AI Article Synopsis

  • Type III transforming growth factor (TGFβ) receptor (TGFβrIII) is found to be downregulated in breast cancer tissues, which is significant for understanding tumor signaling.
  • In a study of 47 breast cancer patients and 36 healthy women, lower levels of soluble TGFβrIII (sTGFβrIII) were identified in patients, effectively distinguishing between cancer and health with high accuracy.
  • Higher pre-surgery levels of sTGFβrIII correlated with improved progression-free survival, while levels rose after surgery, indicating its potential as a useful biomarker for diagnosis and prognosis in breast cancer.

Article Abstract

Type III transforming growth factor (TGFβ) receptor (TGFβrIII) modulates TGFβ superfamily signaling.
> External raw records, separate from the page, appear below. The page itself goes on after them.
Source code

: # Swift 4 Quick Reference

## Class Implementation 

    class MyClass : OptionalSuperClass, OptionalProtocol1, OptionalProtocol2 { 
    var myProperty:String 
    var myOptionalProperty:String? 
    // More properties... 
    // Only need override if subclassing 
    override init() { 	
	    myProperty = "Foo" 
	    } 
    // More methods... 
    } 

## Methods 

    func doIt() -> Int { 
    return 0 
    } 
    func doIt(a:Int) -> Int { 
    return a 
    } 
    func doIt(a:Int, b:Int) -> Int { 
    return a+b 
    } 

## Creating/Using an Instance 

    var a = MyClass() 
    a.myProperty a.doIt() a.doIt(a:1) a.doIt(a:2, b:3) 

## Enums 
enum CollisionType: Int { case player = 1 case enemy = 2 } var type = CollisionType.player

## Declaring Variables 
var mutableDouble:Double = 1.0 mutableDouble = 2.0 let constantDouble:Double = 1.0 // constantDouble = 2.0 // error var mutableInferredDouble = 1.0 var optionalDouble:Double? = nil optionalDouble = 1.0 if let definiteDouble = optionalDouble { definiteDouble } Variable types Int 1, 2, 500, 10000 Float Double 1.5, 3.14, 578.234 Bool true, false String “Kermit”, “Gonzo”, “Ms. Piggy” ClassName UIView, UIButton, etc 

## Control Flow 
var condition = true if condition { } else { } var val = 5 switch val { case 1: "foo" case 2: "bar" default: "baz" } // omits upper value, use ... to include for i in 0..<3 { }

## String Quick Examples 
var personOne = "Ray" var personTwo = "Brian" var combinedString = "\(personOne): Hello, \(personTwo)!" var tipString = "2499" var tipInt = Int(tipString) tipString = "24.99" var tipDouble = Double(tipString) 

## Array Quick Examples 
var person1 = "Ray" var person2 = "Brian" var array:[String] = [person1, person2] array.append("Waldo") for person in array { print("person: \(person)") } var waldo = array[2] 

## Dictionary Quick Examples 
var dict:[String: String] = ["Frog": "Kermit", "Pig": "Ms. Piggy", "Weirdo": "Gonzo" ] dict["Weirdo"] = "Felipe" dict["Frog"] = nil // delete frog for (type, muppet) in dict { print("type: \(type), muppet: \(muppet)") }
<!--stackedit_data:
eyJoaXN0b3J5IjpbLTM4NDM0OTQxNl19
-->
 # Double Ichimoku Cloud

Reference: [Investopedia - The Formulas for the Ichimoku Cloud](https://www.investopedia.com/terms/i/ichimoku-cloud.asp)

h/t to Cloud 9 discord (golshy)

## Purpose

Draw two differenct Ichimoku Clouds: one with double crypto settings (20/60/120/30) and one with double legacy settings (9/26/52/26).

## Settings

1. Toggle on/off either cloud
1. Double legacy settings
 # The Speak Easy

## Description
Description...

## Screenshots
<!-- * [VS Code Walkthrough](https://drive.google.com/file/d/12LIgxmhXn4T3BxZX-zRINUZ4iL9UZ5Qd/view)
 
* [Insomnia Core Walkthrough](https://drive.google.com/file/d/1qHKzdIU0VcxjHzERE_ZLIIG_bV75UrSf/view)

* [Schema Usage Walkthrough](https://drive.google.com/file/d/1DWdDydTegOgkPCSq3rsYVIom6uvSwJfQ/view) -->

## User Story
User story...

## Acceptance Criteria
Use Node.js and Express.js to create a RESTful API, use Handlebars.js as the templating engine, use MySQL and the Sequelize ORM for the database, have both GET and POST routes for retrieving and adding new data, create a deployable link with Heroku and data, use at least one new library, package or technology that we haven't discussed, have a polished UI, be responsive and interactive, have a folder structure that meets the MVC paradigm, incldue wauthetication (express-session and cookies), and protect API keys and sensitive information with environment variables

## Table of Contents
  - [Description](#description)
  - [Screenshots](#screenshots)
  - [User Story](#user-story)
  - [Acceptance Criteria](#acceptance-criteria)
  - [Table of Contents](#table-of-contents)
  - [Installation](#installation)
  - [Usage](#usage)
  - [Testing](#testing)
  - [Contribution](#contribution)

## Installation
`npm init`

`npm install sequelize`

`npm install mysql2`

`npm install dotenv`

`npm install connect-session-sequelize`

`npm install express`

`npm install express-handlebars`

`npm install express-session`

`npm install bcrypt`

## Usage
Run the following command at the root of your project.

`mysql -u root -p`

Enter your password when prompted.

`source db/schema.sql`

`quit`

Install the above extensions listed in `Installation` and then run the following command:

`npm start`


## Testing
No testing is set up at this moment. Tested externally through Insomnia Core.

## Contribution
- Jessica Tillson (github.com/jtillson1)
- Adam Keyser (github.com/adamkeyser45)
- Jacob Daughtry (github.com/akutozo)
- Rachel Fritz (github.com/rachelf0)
Its tumor tissue expression is downregulated in human breast cancer. We determined (indirect ELISA) plasma levels of the soluble receptor (sTGFβrIII) in 47 women with breast cancer (AJCC stages 0-IIB) (cases) pre-surgery and over two months after the surgery, and in 36 healthy women (controls). Plasma sTBFβrIII was lower in cases than in the controls (age-adjusted difference -29.7 ng/mL, p < 0.001), and discriminated between disease and health (sensitivity and specificity 100% at 16.6 ng/mL). With adjustment for age, AJCC stage, lymph node involvement, HER2 and hormone receptor status, higher pre-surgery sTBFβrIII was associated with better progression-free survival (HR = 0.68, 95%CI 0.49-0.89, p = 0.004). An increasing trend in plasma sTBFβrIII was observed over 2 months after the surgery (0.6% increase/day, p < 0.001), consistently across the patient subsets. Data suggest a high potential of plasma sTBFβrIII as a novel diagnostic and prognostic biomarker in breast cancer.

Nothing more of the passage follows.